Aufgalopp für den Fasching

von Redaktion

Großer Gaudizug am Sonntag – Reportage vom Wagenaufbau der Damischen Ritter

Im Löwenbräukeller am Stiglmaierplatz laden die Ritter Trumm für Trumm in einen Auto-Anhänger (Foto links). Dann geht‘s nach Freimann – und an diesem Sonntag dann durch Münchens Straßen.

Sepp (73, Foto li. v.li.), Moritz (37) und Ralf sind glücklich nach getaner Arbeit. Fotos rechts: Alois (o.) und Sepp (u.) beim Schleppen und Verladen der Teile für den Wagen. © Michaela Stache (4), Jens Hartmann (2)

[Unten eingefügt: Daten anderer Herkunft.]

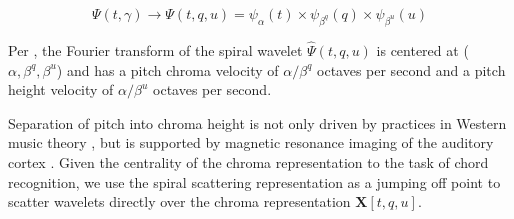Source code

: \begin{equation}
\Psi(t,\gamma) \rightarrow \Psi(t,q,u) = \psi_{\alpha}(t) \times \psi_{\beta^q}(q) \times \psi_{\beta^u}(u)
\end{equation}

Per \cite{lostanlen2015wavelet}, the Fourier transform of the spiral wavelet $\hat{\Psi}(t,q,u)$ is centered at ($\alpha, \beta^q, \beta^u$) and has a pitch chroma velocity of $\alpha/\beta^q$ octaves per second and a pitch height velocity of $\alpha/\beta^u$ octaves per second. 

Separation of pitch into chroma height is not only driven by practices in Western music theory \cite{risset1969pitch}, but is supported by magnetic resonance imaging of the auditory cortex \cite{warren2003separating}.
Given the centrality of the chroma representation to the task of chord recognition, we use the spiral scattering representation as a jumping off point to scatter wavelets directly over the chroma representation $\mathbf{X}[t,q,u]$. 

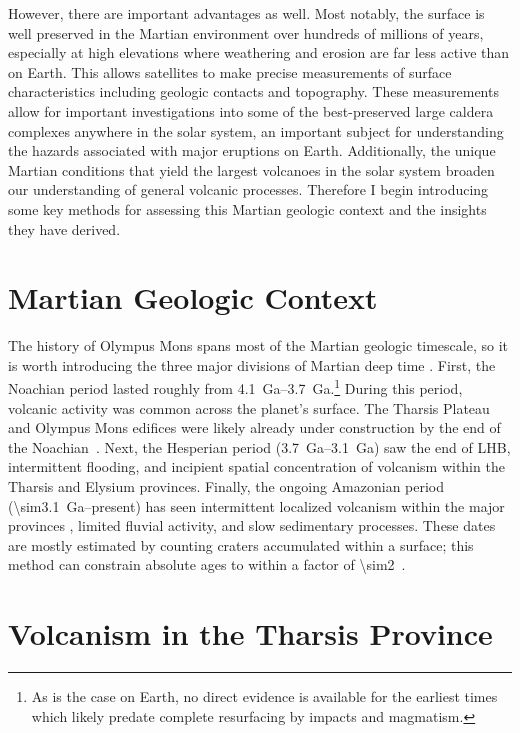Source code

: However, there are important advantages as well. Most notably, the surface is well preserved in the Martian environment over hundreds of millions of years, especially at high elevations where weathering and erosion are far less active than on Earth. This allows satellites to make precise measurements of surface characteristics including geologic contacts and topography. These measurements allow for important investigations into some of the best-preserved large caldera complexes anywhere in the solar system, an important subject for understanding the hazards associated with major eruptions on Earth. Additionally, the unique Martian conditions that yield the largest volcanoes in the solar system broaden our understanding of general volcanic processes. Therefore I begin introducing some key methods for assessing this Martian geologic context and the insights they have derived.

\section{Martian Geologic Context}

The history of Olympus Mons spans most of the Martian geologic timescale, so it is worth introducing the three major divisions of Martian deep time \parencite{carr_geologic_2010}. First, the Noachian period lasted roughly from \qtyrange{4.1}{3.7}{Ga}.\footnote{As is the case on Earth, no direct evidence is available for the earliest times which likely predate complete resurfacing by impacts and magmatism.} During this period, volcanic activity was common across the planet's surface. The Tharsis Plateau and Olympus Mons edifices were likely already under construction by the end of the Noachian~\parencite[cf.][]{isherwood_volcanic_2013,broquet_gravitational_2019}. Next, the Hesperian period (\qtyrange{3.7}{3.1}{Ga}) saw the end of \acl{LHB}, intermittent flooding, and incipient spatial concentration of volcanism within the Tharsis and Elysium provinces. Finally, the ongoing Amazonian period (\qty{\sim3.1}{Ga}--present) has seen intermittent localized volcanism within the major provinces \parencite[e.g.,][]{grott_long-term_2013}, limited fluvial activity, and slow sedimentary processes. These dates are mostly estimated by counting craters accumulated within a surface; this method can constrain absolute ages to within a factor of \num{\sim2}~\parencite[e.g.,][]{kneissl_map-projection-independent_2011}.

\section{Volcanism in the Tharsis Province}

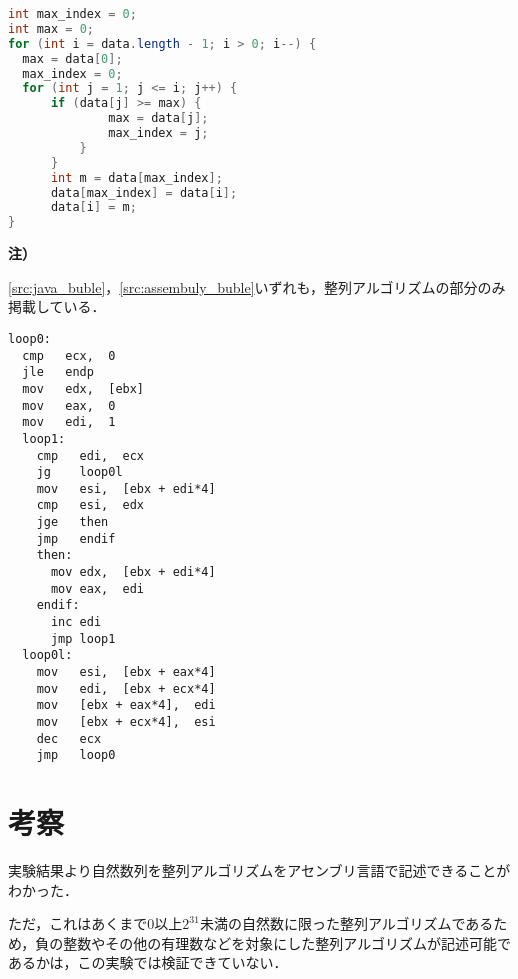 \begin{minipage}[t]{0.5\linewidth}
    \centering
    \begin{lstlisting}[caption={{\ttfamily Java}}, label={src:java_buble}, language={Java},frame={left}]
int max_index = 0;
int max = 0;
for (int i = data.length - 1; i > 0; i--) {
  max = data[0];
  max_index = 0;
  for (int j = 1; j <= i; j++) {
      if (data[j] >= max) {
              max = data[j];
              max_index = j;
          }
      }
      int m = data[max_index];
      data[max_index] = data[i];
      data[i] = m;
}
    \end{lstlisting}
    \begin{flushleft}
        \begin{framed}
            \noindent\textbf{注）}\par
            \ref{src:java_buble}，\ref{src:assembuly_buble}いずれも，整列アルゴリズムの部分のみ掲載している．
        \end{framed}
    \end{flushleft}
\end{minipage}
\hspace{3em}
\begin{minipage}[t]{0.4\linewidth}
    \begin{lstlisting}[frame={left},caption={アセンブリ},label={src:assembuly_buble}]
loop0:
  cmp   ecx,  0
  jle   endp
  mov   edx,  [ebx]
  mov   eax,  0    
  mov   edi,  1
  loop1:
    cmp   edi,  ecx
    jg    loop0l
    mov   esi,  [ebx + edi*4]
    cmp   esi,  edx
    jge   then
    jmp   endif
    then:
      mov edx,  [ebx + edi*4]
      mov eax,  edi          
    endif:
      inc edi
      jmp loop1
  loop0l:
    mov   esi,  [ebx + eax*4]
    mov   edi,  [ebx + ecx*4]
    mov   [ebx + eax*4],  edi
    mov   [ebx + ecx*4],  esi
    dec   ecx
    jmp   loop0
\end{lstlisting}
\end{minipage}
\section{考察}
実験結果より自然数列を整列アルゴリズムをアセンブリ言語で記述できることがわかった．\par
ただ，これはあくまで\(0\)以上\(2^{31}\)未満の自然数に限った整列アルゴリズムであるため，負の整数やその他の有理数などを対象にした整列アルゴリズムが記述可能であるかは，この実験では検証できていない．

München – Vor der großen Gaudi wartet viel Arbeit im Keller des Löwenbräukellers. Acht Tage vor dem beliebten Faschingszug (s. Kasten unten) treffen sich dort die Damischen Ritter. Hier lagern die Bauteile ihres Burgwagens. Jedes Jahr schrauben sie ihn wieder zusammen. Bodenplatten, Holzbalken, Wandverkleidungen: Trumm für Trumm rollen sie auf Wägen zu einem Lastenaufzug. Oben wartet dann ein Auto mit großem Anhänger. „Hot der an Schuah?“, fragt Ralf Reitmeir (60), als Mit-Ritter Flo Stelzer (32) einen Balken in den Hänger lupfen will. Mit dem „Schuah“ meint er ein angeschraubtes Metall-Verbindungsstück. Flo nickt. Und Ralf, der im Hänger steht, zeigt nach links. „Dann muass der do hi.“

Er weiß, was wie eingeladen werden muss, damit der Aufbau gut klappt. Dafür fahren sie den Hänger zum Abschleppdienst Eichenseher nach Freimann. Ralf hat den Wagen, wie er jetzt aussieht, vor fast zwölf Jahren neu geplant. 200 Teile sind‘s, schätzt er. Heuer dauert alles etwas länger als sonst.

Damische Ritter: So heißt die Gruppe, die aktuell aus 49 Männern besteht und diesen Sonntag wieder den Faschingszug organisiert. Damisch sind Leute, die ein bisserl verwirrt sind. Oder verrückt nach etwas. Oder kindischen Humor lieben. Und eine Freude an Albernheit verbindet die gesellige Vereinigung der Turmfalken allemal. Das ist ihr offizielller Vereinsname, nur im Fasching sind sie die Damischen Ritter.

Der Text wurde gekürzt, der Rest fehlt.